Introducing Andrea Braschi
News
CAMERA are thrilled to be welcoming 4 new PhD researchers to our team this autumn. Andrea Braschi is joining us to work with Co-Investigator Dario Cazzola from the Department for Health.
We asked Andrea to tell us a little about himself and his PhD.
“My name is Andrea Braschi and I am from Rome, Italy. I started my academic career by studying Sports and Exercise Science at the University of Rome “Foro Italico” in Italy and, subsequently, moved to the UK where I earned a Master’s degree in Sport Biomechanics at Loughborough University. This project supported by CAMERA enables me to learn computationally powerful techniques of Machine Learning and implement them in the field of biomechanics.
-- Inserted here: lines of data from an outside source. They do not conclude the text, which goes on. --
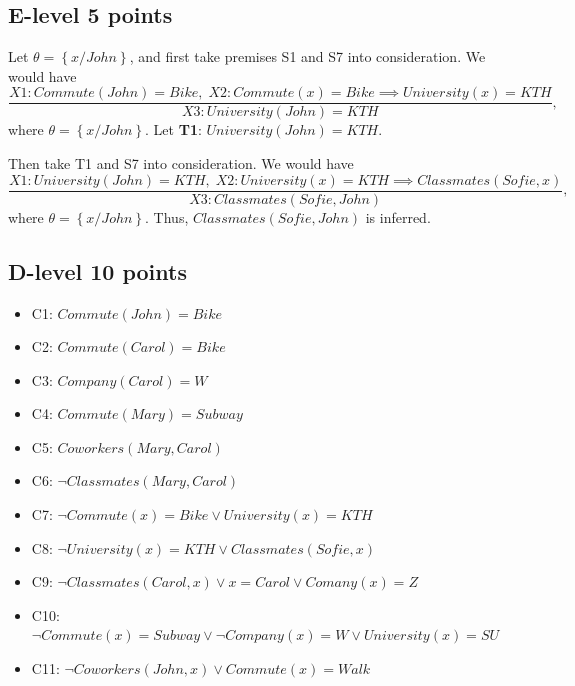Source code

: \documentclass[11pt,a4paper]{article}
\begin{document}
\subsection{E-level 5 points}
\par Let $\theta = \left\{ x / John \right\}$, and first take premises S1 and S7 into consideration. We would have
$$
\frac{X1: Commute(John) = Bike, \; X2: Commute(x) = Bike \implies University(x) = KTH}{X3: University(John) = KTH},
$$
where $\theta = \left\{ x / John \right\}$. Let \textbf{T1}: $University(John) = KTH$.

\par Then take T1 and S7 into consideration. We would have
$$
\frac{X1: University(John) = KTH, \; X2: University(x) = KTH \implies Classmates(Sofie, x)}{X3: Classmates(Sofie, John)},
$$
where $\theta = \left\{ x / John \right\}$.  Thus, $Classmates(Sofie, John)$ is inferred.

\subsection{D-level 10 points}
\begin{itemize}
	\item C1: $Commute(John) = Bike$
	\item C2: $Commute(Carol) = Bike$
	\item C3: $Company(Carol) = W$
	\item C4: $Commute(Mary) = Subway$
	\item C5: $Coworkers(Mary, Carol)$
	\item C6: $\lnot Classmates(Mary, Carol)$
	\item C7: $\lnot Commute(x) = Bike \vee University(x) = KTH$
	\item C8: $\lnot University(x) = KTH \vee Classmates(Sofie, x)$
	\item C9: $\lnot Classmates(Carol, x) \vee x = Carol \vee Comany(x) = Z$
	\item C10: $\lnot Commute(x) = Subway \vee \lnot Company(x) = W \vee University(x) = SU$
	\item C11: $\lnot Coworkers(John, x) \vee Commute(x) = Walk$
\end{itemize}
\end{document}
Apart from being a PhD student, I am a huge combat sport and basketball fan and practise martial arts myself.”
Research Outline
Spinal catastrophic injury in rugby activities (e.g. scrums and tackles) are not very common but can be very impairing (e.g. tetraplegia, or quadriplegia) and generate high societal costs. Governing bodies, such as the World of Rugby, have successfully minimised such injuries during scrummaging by changing the game rules. These changes were informed by biomechanical analysis carried out at University of Bath. Unfortunately, rugby tackling still remains a very risky part of the game and a cause-effect relationship between tackling technique and resulting injuries is still lacking. The aim of this projects is to unveil such relationship and causally link specific tackling situations to injury diagnoses. This will be achieved by using probabilistic, generative machine learning to represent the probabilistic relationship between qualitative and quantitative tackling features and injury diagnoses. This is a great opportunity to extend the state-of-the-art in machine learning whilst working directly with domain experts to provide real-world insights and benefits in the fields of bio-mechanics and sports injury prevention. Qualitative data will include description of injurious events gathered via interviews with injured players, whilst quantitative data will be retrieved from the simulation of the same injuries in a computational framework using musculoskeletal models of the spine. The simulation framework will be firstly validated against imaging data (e.g. x-rays and MRIs) of real-world spinal injuries, and then used to create a set of ‘synthetic’ data of theoretical injurious scenarios. The ‘synthetic’ datasets will include quantitative information of vertebrae motion, and forces applied to the spine during injurious events, which is key to understand the injury mechanisms and compare the simulated injuries with real injury diagnoses and medical images. The final step will consist in the creation of the probabilistic model that will use as input the qualitative descriptors of tackling scenarios and quantitative simulation results, and will provide the most likely injury diagnosis.